When I got round the corner I remembered the coat. I went back and took it out of the bag.
‘You can borrow this while you’re waiting,’ I said.
We sat on the bench together, with him in the tweed. He lent me the headphones and I listened to one of his favourite tracks. I listened without saying anything, now and then he gave me a nod and raised his eyebrows, and I nodded back. His hands were small and rather broad. The sleeves of the coat stopped short of his wrists. When the train appeared from between the trees he stood up. We were still joined by the Walkman, so I had to stand up with him. I removed the headphones and handed them back, he took off the coat and did likewise.
‘Thanks for your help. See you, then,’ he said.
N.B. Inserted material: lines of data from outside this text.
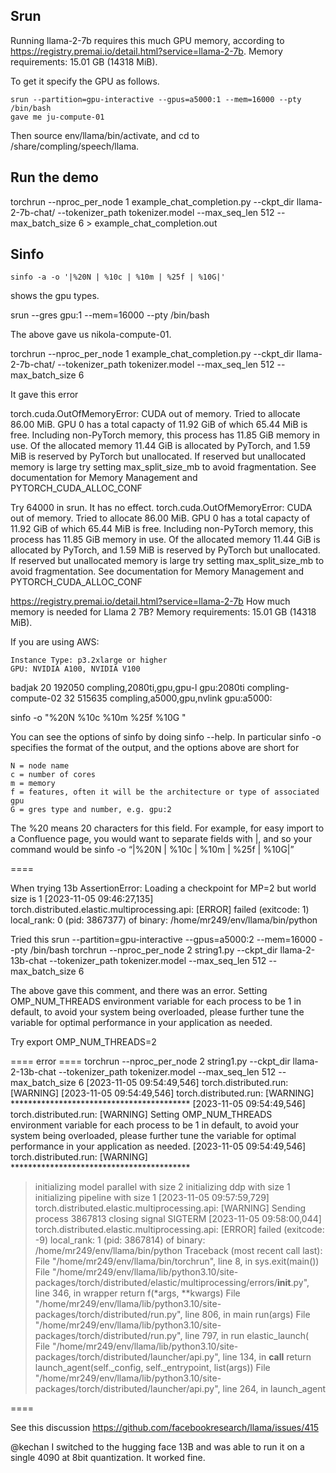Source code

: ## Srun
Running llama-2-7b requires this much GPU memory, according to https://registry.premai.io/detail.html?service=llama-2-7b.
Memory requirements: 15.01 GB (14318 MiB).


To get it specify the GPU as follows.

```
srun --partition=gpu-interactive --gpus=a5000:1 --mem=16000 --pty /bin/bash
gave me ju-compute-01
```

Then source env/llama/bin/activate, and cd to /share/compling/speech/llama.

## Run the demo

torchrun --nproc_per_node 1 example_chat_completion.py --ckpt_dir llama-2-7b-chat/ --tokenizer_path tokenizer.model --max_seq_len 512 --max_batch_size 6 > example_chat_completion.out

## Sinfo
```
sinfo -a -o '|%20N | %10c | %10m | %25f | %10G|'
```
shows the gpu types.

srun --gres gpu:1 --mem=16000 --pty /bin/bash

The above gave us nikola-compute-01.

torchrun --nproc_per_node 1 example_chat_completion.py --ckpt_dir llama-2-7b-chat/ --tokenizer_path tokenizer.model --max_seq_len 512 --max_batch_size 6

It gave this error

torch.cuda.OutOfMemoryError: CUDA out of memory. Tried to allocate 86.00 MiB. GPU 0 has a total capacty of 11.92 GiB of which 65.44 MiB is free. Including non-PyTorch memory, this process has 11.85 GiB memory in use. Of the allocated memory 11.44 GiB is allocated by PyTorch, and 1.59 MiB is reserved by PyTorch but unallocated. If reserved but unallocated memory is large try setting max_split_size_mb to avoid fragmentation.  See documentation for Memory Management and PYTORCH_CUDA_ALLOC_CONF

Try 64000 in srun. It has no effect.
torch.cuda.OutOfMemoryError: CUDA out of memory. Tried to allocate 86.00 MiB. GPU 0 has a total capacty of 11.92 GiB of which 65.44 MiB is free. Including non-PyTorch memory, this process has 11.85 GiB memory in use. Of the allocated memory 11.44 GiB is allocated by PyTorch, and 1.59 MiB is reserved by PyTorch but unallocated. If reserved but unallocated memory is large try setting max_split_size_mb to avoid fragmentation.  See documentation for Memory Management and PYTORCH_CUDA_ALLOC_CONF


https://registry.premai.io/detail.html?service=llama-2-7b
How much memory is needed for Llama 2 7B?
Memory requirements: 15.01 GB (14318 MiB).

If you are using AWS:

    Instance Type: p3.2xlarge or higher
    GPU: NVIDIA A100, NVIDIA V100


badjak                20          192050      compling,2080ti,gpu,gpu-l  gpu:2080ti 
compling-compute-02   32          515635      compling,a5000,gpu,nvlink  gpu:a5000:



sinfo -o "%20N  %10c  %10m  %25f  %10G "

You can see the options of sinfo by doing sinfo --help. In particular sinfo -o specifies the format of the output, and the options above are short for

    N = node name
    c = number of cores
    m = memory
    f = features, often it will be the architecture or type of associated gpu
    G = gres type and number, e.g. gpu:2

The %20 means 20 characters for this field. For example, for easy import to a Confluence page, you would want to separate fields with |, and so your command would be
sinfo -o “|%20N | %10c | %10m | %25f | %10G|”




====

When trying 13b
AssertionError: Loading a checkpoint for MP=2 but world size is 1
[2023-11-05 09:46:27,135] torch.distributed.elastic.multiprocessing.api: [ERROR] failed (exitcode: 1) local_rank: 0 (pid: 3867377) of binary: /home/mr249/env/llama/bin/python

Tried this
srun --partition=gpu-interactive --gpus=a5000:2 --mem=16000 --pty /bin/bash
torchrun --nproc_per_node 2 string1.py --ckpt_dir llama-2-13b-chat --tokenizer_path tokenizer.model --max_seq_len 512 --max_batch_size 6

The above gave this comment, and there was an error.
Setting OMP_NUM_THREADS environment variable for each process to be 1 in default, to avoid your system being overloaded, please further tune the variable for optimal performance in your application as needed.

Try
export OMP_NUM_THREADS=2

==== error ====
torchrun --nproc_per_node 2 string1.py --ckpt_dir llama-2-13b-chat --tokenizer_path tokenizer.model --max_seq_len 512 --max_batch_size 6 
[2023-11-05 09:54:49,546] torch.distributed.run: [WARNING] 
[2023-11-05 09:54:49,546] torch.distributed.run: [WARNING] *****************************************
[2023-11-05 09:54:49,546] torch.distributed.run: [WARNING] Setting OMP_NUM_THREADS environment variable for each process to be 1 in default, to avoid your system being overloaded, please further tune the variable for optimal performance in your application as needed. 
[2023-11-05 09:54:49,546] torch.distributed.run: [WARNING] *****************************************
> initializing model parallel with size 2
> initializing ddp with size 1
> initializing pipeline with size 1
[2023-11-05 09:57:59,729] torch.distributed.elastic.multiprocessing.api: [WARNING] Sending process 3867813 closing signal SIGTERM
[2023-11-05 09:58:00,044] torch.distributed.elastic.multiprocessing.api: [ERROR] failed (exitcode: -9) local_rank: 1 (pid: 3867814) of binary: /home/mr249/env/llama/bin/python
Traceback (most recent call last):
  File "/home/mr249/env/llama/bin/torchrun", line 8, in <module>
    sys.exit(main())
  File "/home/mr249/env/llama/lib/python3.10/site-packages/torch/distributed/elastic/multiprocessing/errors/__init__.py", line 346, in wrapper
    return f(*args, **kwargs)
  File "/home/mr249/env/llama/lib/python3.10/site-packages/torch/distributed/run.py", line 806, in main
    run(args)
  File "/home/mr249/env/llama/lib/python3.10/site-packages/torch/distributed/run.py", line 797, in run
    elastic_launch(
  File "/home/mr249/env/llama/lib/python3.10/site-packages/torch/distributed/launcher/api.py", line 134, in __call__
    return launch_agent(self._config, self._entrypoint, list(args))
  File "/home/mr249/env/llama/lib/python3.10/site-packages/torch/distributed/launcher/api.py", line 264, in launch_agent
  



====

See this discussion
https://github.com/facebookresearch/llama/issues/415


@kechan I switched to the hugging face 13B and was able to run it on a single 4090 at 8bit quantization. It worked fine.
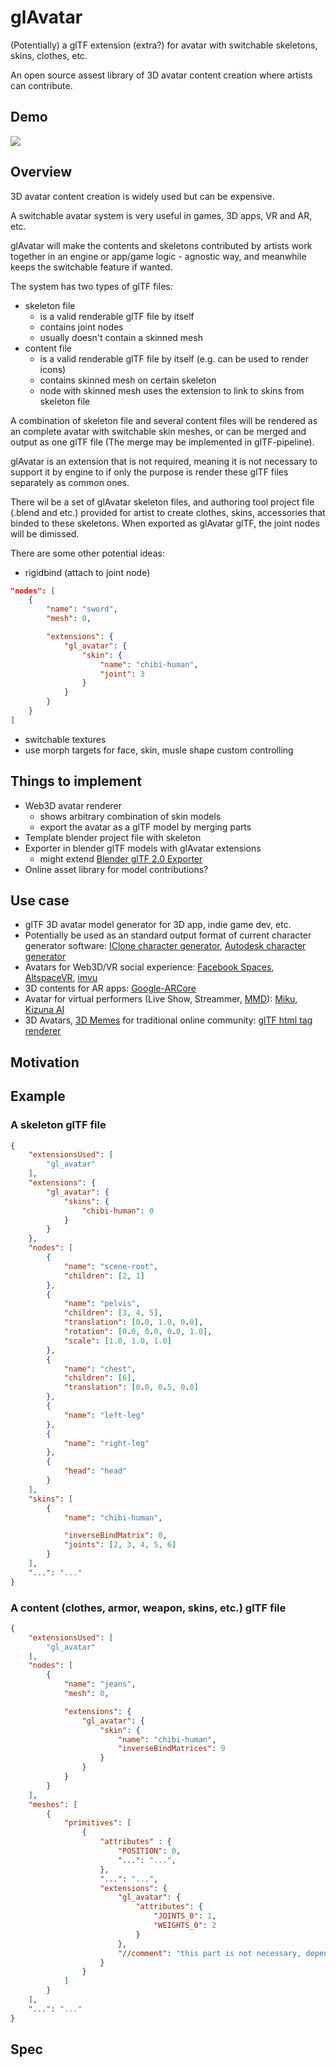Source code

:# glAvatar

(Potentially) a glTF extension (extra?) for avatar with switchable skeletons, skins, clothes, etc.

An open source assest library of 3D avatar content creation where artists can contribute.

## Demo

![](demo/img/demo.gif)

## Overview

3D avatar content creation is widely used but can be expensive. 

A switchable avatar system is very useful in games, 3D apps, VR and AR, etc.

glAvatar will make the contents and skeletons contributed by artists work together in an engine or app/game logic - agnostic way, and meanwhile keeps the switchable feature if wanted.

The system has two types of glTF files: 
* skeleton file
    * is a valid renderable glTF file by itself
    * contains joint nodes
    * usually doesn't contain a skinned mesh
* content file
    * is a valid renderable glTF file by itself (e.g. can be used to render icons)
    * contains skinned mesh on certain skeleton
    * node with skinned mesh uses the extension to link to skins from skeleton file


A combination of skeleton file and several content files will be rendered as an complete avatar with switchable skin meshes, or can be merged and output as one glTF file (The merge may be implemented in glTF-pipeline).

glAvatar is an extension that is not required, meaning it is not necessary to support it by engine to if only the purpose is render these glTF files separately as common ones.

There wil be a set of glAvatar skeleton files, and authoring tool project file (.blend and etc.) provided for artist to create clothes, skins, accessories that binded to these skeletons. When exported as glAvatar glTF, the joint nodes will be dimissed. 

There are some other potential ideas: 
* rigidbind (attach to joint node)
```json
"nodes": [
    {
        "name": "sword",
        "mesh": 0,

        "extensions": {
            "gl_avatar": {
                "skin": {
                    "name": "chibi-human",
                    "joint": 3
                }
            }
        }
    }
]
```

* switchable textures
* use morph targets for face, skin, musle shape custom controlling

## Things to implement

* Web3D avatar renderer
    * shows arbitrary combination of skin models
    * export the avatar as a glTF model by merging parts
* Template blender project file with skeleton
* Exporter in blender glTF models with glAvatar extensions
    * might extend [Blender glTF 2.0 Exporter](https://github.com/KhronosGroup/glTF-Blender-Exporter)
* Online asset library for model contributions?

## Use case

* glTF 3D avatar model generator for 3D app, indie game dev, etc.
* Potentially be used as an standard output format of current character generator software: [IClone character generator](https://www.reallusion.com/character-creator/), [Autodesk character generator](https://www.autodesk.com/products/character-generator/overview)
* Avatars for Web3D/VR social experience: [Facebook Spaces](https://www.facebook.com/spaces), [AltspaceVR](https://altvr.com/), [imvu](https://secure.imvu.com/welcome/ftux/)
* 3D contents for AR apps: [Google-ARCore](https://experiments.withgoogle.com/ar)
* Avatar for virtual performers (Live Show, Streammer, [MMD](https://learnmmd.com/downloads/)): [Miku](https://www.youtube.com/watch?v=dhYaX01NOfA), [Kizuna AI](https://www.youtube.com/channel/UC4YaOt1yT-ZeyB0OmxHgolA)
* 3D Avatars, [3D Memes](https://github.com/shrekshao/gltf-emoji) for traditional online community: [glTF html tag renderer](https://github.com/AVGP/gltf-viewer)

## Motivation


## Example


### A skeleton glTF file
```json
{
    "extensionsUsed": [
        "gl_avatar"
    ],
    "extensions": {
        "gl_avatar": {
            "skins": {
                "chibi-human": 0
            }
        }
    },
    "nodes": [
        {
            "name": "scene-root",
            "children": [2, 1]
        },
        {
            "name": "pelvis",
            "children": [3, 4, 5],
            "translation": [0.0, 1.0, 0.0],
            "rotation": [0.0, 0.0, 0.0, 1.0],
            "scale": [1.0, 1.0, 1.0]
        },
        {
            "name": "chest",
            "children": [6],
            "translation": [0.0, 0.5, 0.0]
        },
        {
            "name": "left-leg"
        },
        {
            "name": "right-leg"
        },
        {
            "head": "head"
        }
    ],
    "skins": [
        {
            "name": "chibi-human",

            "inverseBindMatrix": 0,
            "joints": [2, 3, 4, 5, 6]
        }
    ],
    "...": "..."
}
```

### A content (clothes, armor, weapon, skins, etc.) glTF file
```json
{
    "extensionsUsed": [
        "gl_avatar"
    ],
    "nodes": [
        {
            "name": "jeans",
            "mesh": 0,

            "extensions": {
                "gl_avatar": {
                    "skin": {
                        "name": "chibi-human",
                        "inverseBindMatrices": 9
                    }
                }
            }
        }
    ],
    "meshes": [
        {
            "primitives": [
                {
                    "attributes" : {
                        "POSITION": 0,
                        "...": "...",
                    },
                    "...": "...",
                    "extensions": {
                        "gl_avatar": {
                            "attributes": {
                                "JOINTS_0": 1,
                                "WEIGHTS_0": 2
                            }
                        },
                        "//comment": "this part is not necessary, depending on the engine implementation"
                    }
                }
            ]
        }
    ],
    "...": "..."
}
```





## Spec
‘Yeah, see you,’ I said and remained standing by the bench as the train pulled in. I turned, then folded the coat and put it carefully back in the bag. She came up to him, I could hear them behind my back.
‘Hi.’
‘Hi, what are you doing here?’
‘I locked myself out.’
‘It’s a good thing I’m early, then.’
‘You did say four.’
‘It could just as well have been five.’
‘I’d be dead by then,’ he said with a laugh, and I looked up and saw them disappear round the corner. Just as I thought, it was the girl who’d come over that night the picnic couple had stayed, but that didn’t matter now. I stood there with my coat in the bag and the coincidence of four, five, dead. It didn’t mean a thing, but still it was so weird I couldn’t get my head round it. I once saw a programme about a woman who saw signs everywhere, she did her shopping and her workouts and slept according to what she saw. Eventually she got divorced when everything else around her started coming apart as well, chairs and tools and stitching in particular. The stitching wasn’t relevant in itself, but like she said: a person sees and hears only what they want to. I walked home with my coat. I let myself in and made some coffee. The same programme had a bit on a little Austrian man who’d had the hiccups for twenty-eight years. I’d seen him in the papers, but all of a sudden there he was hiccuping away while he talked about his condition. He could have talked about anything at all, really. It might have been better if he’d talked about something else entirely.